The Nagorny Karabakh conflict has lasted for almost three decades, resulting in war, mass displacement, and a state of ongoing instability – or ‘no war, no peace’. An internationally mediated peace process has fluctuated between moments of optimism and despair since it was established in 1994. A peace accord between Armenia and Azerbaijan remains elusive.
A dispute began in 1988 between Armenians and Azerbaijanis for control over Nagorny Karabakh – a territory within the boundary of Soviet Azerbaijan, inhabited by a local Armenian majority seeking unification with Armenia. Massive mutual expulsions of Armenians from Azerbaijan and Azeris from Armenia followed. Attempts at restoring Moscow’s control failed, and the Karabakh issue contributed significantly to the collapse of the Soviet Union in 1991.
From 1992–94 Armenia and Azerbaijan fought a bitter war over the disputed region. At least 25,000 people were killed and more than a million people were displaced from their homes. From the time the war ended, seven districts of Azerbaijan outside the former Nagorno-Karabakh Autonomous Oblast remain wholly or partially occupied by Armenian forces.
Since the end of the war, there has been virtually no contact between ordinary people across the conflict divide and a whole new generation of Armenians and Azerbaijanis has grown up knowing almost nothing about each other. Nagorny Karabakh currently functions as a de facto independent state, unrecognised by the rest of the world but closely integrated with Armenia. There are no international peacekeeping forces on the ground. Instead the ceasefire is self-regulating with thousands of Armenian and Azerbaijani troops facing each other across the Line of Contact. Dozens are deaths are reported each year as a result of sniper fire and periodic skirmishes.

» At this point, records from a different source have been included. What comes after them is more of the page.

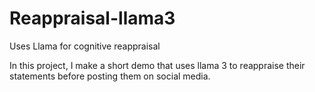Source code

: # Reappraisal-llama3
Uses Llama for cognitive reappraisal

In this project, I make a short demo that uses llama 3 to reappraise their statements before posting them on social media.
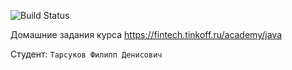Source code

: ![Build Status](https://github.com/macadamiaboy/JavaEdu/java-course-2023/actions/workflows/build.yml/badge.svg)

Домашние задания курса https://fintech.tinkoff.ru/academy/java

Студент: `Тарсуков Филипп Денисович`
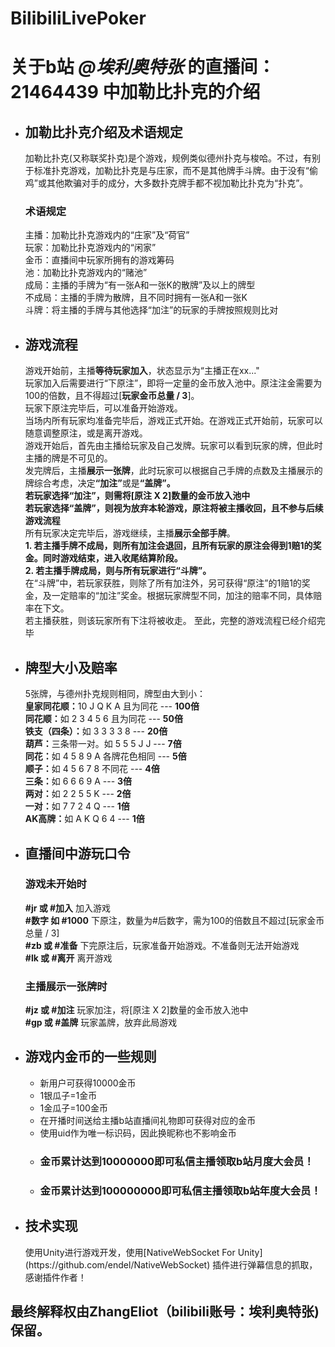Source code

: # BilibiliLivePoker
<h1>关于b站 <i>@埃利奥特张</i> 的直播间：21464439 中加勒比扑克的介绍</h1>
<ul>
  <li>
    <h2>加勒比扑克介绍及术语规定</h2>
    加勒比扑克(又称联奖扑克)是个游戏，规例类似德州扑克与梭哈。不过，有别于标准扑克游戏，加勒比扑克是与庄家，而不是其他牌手斗牌。由于没有“偷鸡”或其他欺骗对手的成分，大多数扑克牌手都不视加勒比扑克为“扑克”。</br>
    <h3>术语规定</h3>
    主播：加勒比扑克游戏内的“庄家”及“荷官”</br>
    玩家：加勒比扑克游戏内的“闲家”</br>
    金币：直播间中玩家所拥有的游戏筹码</br>
    池：加勒比扑克游戏内的“赌池”</br>
    成局：主播的手牌为“有一张A和一张K的散牌”及以上的牌型</br>
    不成局：主播的手牌为散牌，且不同时拥有一张A和一张K</br>
    斗牌：将主播的手牌与其他选择“加注”的玩家的手牌按照规则比对
  </li>
  <li>
    <h2>游戏流程</h2>
    游戏开始前，主播<b>等待玩家加入</b>，状态显示为“主播正在xx..."</br>
    玩家加入后需要进行“下原注”，即将一定量的金币放入池中。原注注金需要为100的倍数，且不得超过[<b>玩家金币总量 / 3</b>]。</br>
    玩家下原注完毕后，可以准备开始游戏。</br>
    当场内所有玩家均准备完毕后，游戏正式开始。在游戏正式开始前，玩家可以随意调整原注，或是离开游戏。</br>
    游戏开始后，首先由主播给玩家及自己发牌。玩家可以看到玩家的牌，但此时主播的牌是不可见的。</br>
    发完牌后，主播<b>展示一张牌</b>，此时玩家可以根据自己手牌的点数及主播展示的牌综合考虑，决定<b>“加注”</b>或是<b>“盖牌”。</b></br>
    <b>若玩家选择“加注”，则需将[<b>原注 X 2</b>]数量的金币放入池中</b></br>
    <b>若玩家选择“盖牌”，则视为放弃本轮游戏，原注将被主播收回，且不参与后续游戏流程</b></br>
    所有玩家决定完毕后，游戏继续，主播<b>展示全部手牌</b>。</br>
    <b>1. 若主播手牌不成局，则所有加注会退回，且所有玩家的原注会得到1赔1的奖金。同时游戏结束，进入收尾结算阶段。</b></br>
    <b>2. 若主播手牌成局，则与所有玩家进行“斗牌”。</b></br>
    在“斗牌”中，若玩家获胜，则除了所有加注外，另可获得“原注”的1赔1的奖金，及一定赔率的“加注”奖金。根据玩家牌型不同，加注的赔率不同，具体赔率在下文。</br>
    若主播获胜，则该玩家所有下注将被收走。
    至此，完整的游戏流程已经介绍完毕
  </li>
  <li>
    <h2>牌型大小及赔率</h2>
    5张牌，与德州扑克规则相同，牌型由大到小：</br>
    <b>皇家同花顺：</b>10 J Q K A 且为同花 --- <b>100倍</b></br>
    <b>同花顺：</b>如 2 3 4 5 6 且为同花 --- <b>50倍</b></br>
    <b>铁支（四条）：</b>如 3 3 3 3 8 --- <b>20倍</b></br>
    <b>葫芦：</b>三条带一对。如 5 5 5 J J --- <b>7倍</b></br>
    <b>同花：</b>如 4 5 8 9 A 各牌花色相同 --- <b>5倍</b></br>
    <b>顺子：</b>如 4 5 6 7 8 不同花 --- <b>4倍</b></br>
    <b>三条：</b>如 6 6 6 9 A --- <b>3倍</b></br>
    <b>两对：</b>如 2 2 5 5 K --- <b>2倍</b></br>
    <b>一对：</b>如 7 7 2 4 Q --- <b>1倍</b></br>
    <b>AK高牌：</b>如 A K Q 6 4 --- <b>1倍</b></br>
  </li>
  <li>
    <h2>直播间中游玩口令</h2>
    <h3>游戏未开始时</h3>
      <b>#jr 或 #加入</b> 加入游戏</br>
      <b>#数字 如 #1000</b> 下原注，数量为#后数字，需为100的倍数且不超过[玩家金币总量 / 3]</br>
      <b>#zb 或 #准备</b> 下完原注后，玩家准备开始游戏。不准备则无法开始游戏</br>
      <b>#lk 或 #离开</b> 离开游戏</br>
    <h3>主播展示一张牌时</h3>
      <b>#jz 或 #加注</b> 玩家加注，将[原注 X 2]数量的金币放入池中</br>
      <b>#gp 或 #盖牌</b> 玩家盖牌，放弃此局游戏</br>
  </li>
  <li>
    <h2>游戏内金币的一些规则</h2>
    <ul>
      <li>新用户可获得10000金币</li>
      <li>1银瓜子=1金币</li>
      <li>1金瓜子=100金币</li>
      <li>在开播时间送给主播b站直播间礼物即可获得对应的金币</li>
      <li>使用uid作为唯一标识码，因此换昵称也不影响金币</li>
      <li><h3>金币累计达到10000000即可私信主播领取b站月度大会员！</h3></li>
      <li><h3>金币累计达到100000000即可私信主播领取b站年度大会员！</h3></li>
    </ul>
  </li>
  <li>
    <h2>技术实现</h2>
    使用Unity进行游戏开发，使用[NativeWebSocket For Unity](https://github.com/endel/NativeWebSocket) 插件进行弹幕信息的抓取，感谢插件作者！
  </li>
</ul>
<h2>最终解释权由<b>ZhangEliot</b>（bilibili账号：<b>埃利奥特张</b>)保留。</h2>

Tensions increased significantly along the Line of Contact and the regular border between Armenia and Azerbaijan in summer 2014, with at least 30 soldiers losing their lives and fears growing on either side that a return to full-scale violence was possible.
Following the 1994 ceasefire, an internationally mediated peace process was established, currently led by France, the Russian Federation and the United States under the auspices of the Organization for Security and Cooperation in Europe. Known as the ‘Minsk Group’, it has produced a number of proposals to resolve the conflict, none of which have proved acceptable to all stakeholders. The most recent proposal, known as the ‘Madrid principles’, has formed the basis for Armenian–Azerbaijani peace talks since 2007. Agreement on some ideas contained in the Madrid principles has allegedly been within reach at times, yet a permanent settlement to the conflict remains elusive.